De materiële rechtsgrondslag voor een overeenkomstig artikel 218, lid 9, VWEU vast te stellen besluit wordt in de eerste plaats bepaald door de doelstelling en de inhoud van de beoogde handeling ten aanzien waarvan namens de Unie een standpunt wordt ingenomen. Wanneer de beoogde handeling een tweeledige doelstelling heeft of bestaat uit twee componenten, waarvan er een kan worden gezien als hoofddoelstelling of hoofdcomponent, terwijl de andere doelstelling of de andere component slechts ondergeschikt is, moet het overeenkomstig artikel 218, lid 9, VWEU vast te stellen besluit op één materiële rechtsgrondslag worden gebaseerd, namelijk die welke vereist is voor de hoofddoelstelling of de hoofdcomponent dan wel de belangrijkste doelstelling of component.

4.

4.2.2.Toepassing op het onderhavige geval


De doelstelling en de inhoud van de beoogde handeling hebben in de eerste plaats betrekking op de gemeenschappelijk handelspolitiek.

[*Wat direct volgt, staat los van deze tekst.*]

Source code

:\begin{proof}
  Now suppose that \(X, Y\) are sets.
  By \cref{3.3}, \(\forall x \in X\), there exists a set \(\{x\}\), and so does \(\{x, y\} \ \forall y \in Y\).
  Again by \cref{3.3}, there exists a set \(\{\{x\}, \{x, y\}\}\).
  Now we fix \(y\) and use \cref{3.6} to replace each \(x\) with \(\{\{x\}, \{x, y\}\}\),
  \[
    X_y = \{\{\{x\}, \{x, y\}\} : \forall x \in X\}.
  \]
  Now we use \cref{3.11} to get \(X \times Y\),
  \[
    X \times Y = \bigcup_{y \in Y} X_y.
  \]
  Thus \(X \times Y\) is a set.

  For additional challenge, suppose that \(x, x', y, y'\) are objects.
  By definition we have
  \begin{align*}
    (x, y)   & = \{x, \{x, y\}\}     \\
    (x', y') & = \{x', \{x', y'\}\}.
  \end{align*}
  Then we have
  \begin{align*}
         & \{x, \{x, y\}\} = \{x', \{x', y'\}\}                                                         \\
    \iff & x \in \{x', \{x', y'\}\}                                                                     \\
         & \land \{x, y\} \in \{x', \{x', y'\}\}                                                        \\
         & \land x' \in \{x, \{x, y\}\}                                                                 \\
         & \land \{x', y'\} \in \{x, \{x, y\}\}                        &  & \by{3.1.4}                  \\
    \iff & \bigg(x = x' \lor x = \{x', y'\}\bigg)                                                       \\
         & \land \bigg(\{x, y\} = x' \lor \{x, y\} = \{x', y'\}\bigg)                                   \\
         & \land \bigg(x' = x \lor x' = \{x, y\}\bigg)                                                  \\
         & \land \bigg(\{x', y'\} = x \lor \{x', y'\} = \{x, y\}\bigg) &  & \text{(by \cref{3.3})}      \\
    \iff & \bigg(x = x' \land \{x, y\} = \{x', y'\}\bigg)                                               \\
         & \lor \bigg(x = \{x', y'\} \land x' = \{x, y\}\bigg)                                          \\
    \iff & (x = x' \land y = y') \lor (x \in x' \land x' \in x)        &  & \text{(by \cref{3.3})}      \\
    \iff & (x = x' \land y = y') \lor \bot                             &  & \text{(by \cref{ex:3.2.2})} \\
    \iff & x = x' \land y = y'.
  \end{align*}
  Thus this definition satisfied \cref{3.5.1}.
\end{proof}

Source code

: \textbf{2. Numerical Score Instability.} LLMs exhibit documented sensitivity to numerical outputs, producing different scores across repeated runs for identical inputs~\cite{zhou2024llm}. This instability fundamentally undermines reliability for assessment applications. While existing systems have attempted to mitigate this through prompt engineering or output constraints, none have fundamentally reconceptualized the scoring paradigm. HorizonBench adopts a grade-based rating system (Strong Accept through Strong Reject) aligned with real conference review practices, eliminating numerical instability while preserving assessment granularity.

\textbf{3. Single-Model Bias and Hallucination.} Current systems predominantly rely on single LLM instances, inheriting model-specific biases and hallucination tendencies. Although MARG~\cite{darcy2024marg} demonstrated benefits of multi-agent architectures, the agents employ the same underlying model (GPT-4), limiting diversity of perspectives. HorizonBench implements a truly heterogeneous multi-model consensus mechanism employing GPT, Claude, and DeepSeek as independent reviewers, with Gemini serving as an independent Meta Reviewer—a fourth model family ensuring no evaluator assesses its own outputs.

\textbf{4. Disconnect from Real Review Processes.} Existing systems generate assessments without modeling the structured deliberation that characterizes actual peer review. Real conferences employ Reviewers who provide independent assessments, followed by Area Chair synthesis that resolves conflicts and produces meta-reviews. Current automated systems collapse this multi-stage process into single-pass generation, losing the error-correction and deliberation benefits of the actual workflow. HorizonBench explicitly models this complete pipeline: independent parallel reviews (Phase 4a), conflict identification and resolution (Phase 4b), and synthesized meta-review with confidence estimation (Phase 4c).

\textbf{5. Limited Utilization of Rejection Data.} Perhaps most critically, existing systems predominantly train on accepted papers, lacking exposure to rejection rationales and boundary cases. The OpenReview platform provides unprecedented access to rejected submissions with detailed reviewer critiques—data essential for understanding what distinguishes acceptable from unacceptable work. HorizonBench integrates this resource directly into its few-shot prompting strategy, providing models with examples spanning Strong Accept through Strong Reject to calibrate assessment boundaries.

De materiële rechtsgrondslag voor het voorgestelde besluit is derhalve artikel 207, lid 4, eerste alinea, VWEU.

4.3.Conclusie

De rechtsgrondslag voor het voorgestelde besluit is artikel 207 VWEU in samenhang met artikel 218, lid 9, VWEU.

4.4.Bekendmaking van de beoogde handeling

Aangezien de handeling van het Handelscomité leidt tot wijzigingen in de tussentijdse partnerschapsovereenkomst tussen de Europese Gemeenschap, enerzijds, en de staten in de Stille Oceaan, anderzijds, moet deze handeling na de vaststelling ervan bekend worden gemaakt in het Publicatieblad van de Europese Unie.